Hanefiler buna karşı çıkarak mahsul hakkında yapılacak tahmin ve tes pit işleminin caiz olmayacağını söylemişlerdir. Çünkü bu zan ve tahminden ibarettir. Ayrıca böyle bir şeyi yapmak yaş hurmanın kuru hurmayla takas edilmesini haram kılan kesin hadislere aykırıdır. Çünkü bu iki malın birbirine denk olup olmadığında bilinmezlik vardır. Oysa söz konusu denklik böyle bir mübadelede şarttır. Bir diğer delil de Câbir radıyallahu anhın şu hadisidir: “Hz. Peygamber sallallahu aleyhi ve sellem zekât için tahmin yapılmasını yasakladı.” Hanefiler konumuzu teşkil eden hadisin birtakım kusurları olduğunu ifade ederek onu delil kabul etmemişlerdir.
Kaynak Büluğul Meram
BENZER KONULAR:
Answer ( 1 )
Please briefly explain why you feel this answer should be reported.
Toprak mahsullerinin zekatı, tarımsal ürünlerin hasat zamanında elde edilen ürünlerin belirli bir miktarının zekat olarak verilmesini ifade eder. İslam dini, bazı tarım ürünlerinin zekatının verilmesini öngörmüştür.
Toprak mahsullerinin zekatıyla ilgili temel kurallar aşağıdaki gibidir:
Tarım ürünleri için zekat verilmesi gereken üç ana kategori vardır: hububat (buğday, arpa, darı, çavdar vb.), meyve (üzüm, hurma, zeytin vb.) ve sebze (şeker pancarı, patates, soğan vb.). Bu ürünlerin zekatı ayrı ayrı hesaplanır.
Hasat zamanı: Tarım ürünlerinin zekatı, hasat zamanında verilir.
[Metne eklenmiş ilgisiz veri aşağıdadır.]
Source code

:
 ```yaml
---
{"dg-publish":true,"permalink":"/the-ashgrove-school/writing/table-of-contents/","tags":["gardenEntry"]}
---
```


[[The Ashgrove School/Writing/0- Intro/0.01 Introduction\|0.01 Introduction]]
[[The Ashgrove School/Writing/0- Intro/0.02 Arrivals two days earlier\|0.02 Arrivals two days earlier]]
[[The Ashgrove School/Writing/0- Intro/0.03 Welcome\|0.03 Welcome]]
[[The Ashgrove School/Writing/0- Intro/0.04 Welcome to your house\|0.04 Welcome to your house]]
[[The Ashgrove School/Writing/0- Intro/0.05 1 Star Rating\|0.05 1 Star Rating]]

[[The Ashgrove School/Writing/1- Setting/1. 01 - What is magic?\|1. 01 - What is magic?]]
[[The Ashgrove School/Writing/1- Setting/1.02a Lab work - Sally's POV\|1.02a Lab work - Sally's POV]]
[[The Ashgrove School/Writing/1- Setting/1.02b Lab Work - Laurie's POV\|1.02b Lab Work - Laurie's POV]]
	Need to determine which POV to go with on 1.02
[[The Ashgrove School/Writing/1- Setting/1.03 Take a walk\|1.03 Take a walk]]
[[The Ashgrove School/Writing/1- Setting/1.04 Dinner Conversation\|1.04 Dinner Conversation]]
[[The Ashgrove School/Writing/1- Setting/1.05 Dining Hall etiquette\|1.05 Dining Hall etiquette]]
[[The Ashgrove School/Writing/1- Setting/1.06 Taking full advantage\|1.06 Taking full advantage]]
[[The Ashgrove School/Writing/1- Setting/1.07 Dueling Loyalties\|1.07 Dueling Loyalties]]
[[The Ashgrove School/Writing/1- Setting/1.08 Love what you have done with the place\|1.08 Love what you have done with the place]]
Hasat zamanı, ürünlerin tam olgunlaştığı ve hasat edilmeye uygun hale geldiği dönemdir.
Zekat oranı: Hububat ürünleri için zekat oranı genellikle %10’dur, yani hasat edilen hububat miktarının %10’u zekat olarak verilir. Meyve ve sebzelerin zekat oranı ise genellikle %20’dir, yani hasat edilen meyve veya sebze miktarının %20’si zekat olarak verilir.
Minimum miktar: Zekatın verilmesi için tarım ürünlerinin belirli bir miktarı olması gerekmektedir. Bu miktar, genellikle nisap olarak adlandırılır ve tarım ürünlerine göre değişir. Nisap miktarı, bölgeye ve yerel uygulamalara bağlı olarak farklılık gösterebilir.
Zekatın dağıtımı: Tarım ürünlerinin zekatı, genellikle ihtiyaç sahiplerine dağıtılır. İhtiyaç sahipleri, fakirler, ihtiyaç sahibi aileler veya diğer kategorilere giren kişiler olabilir.
Tarım ürünlerinin zekatının hesaplanması ve dağıtılmasıyla ilgili daha ayrıntılı bilgi almak için dini otoritelerle veya din görevlileriyle iletişime geçmeniz önemlidir. Yerel uygulamalar ve değişkenlikler dikkate alınarak zekatın doğru bir şekilde yerine getirilmesi sağlanmalıdır.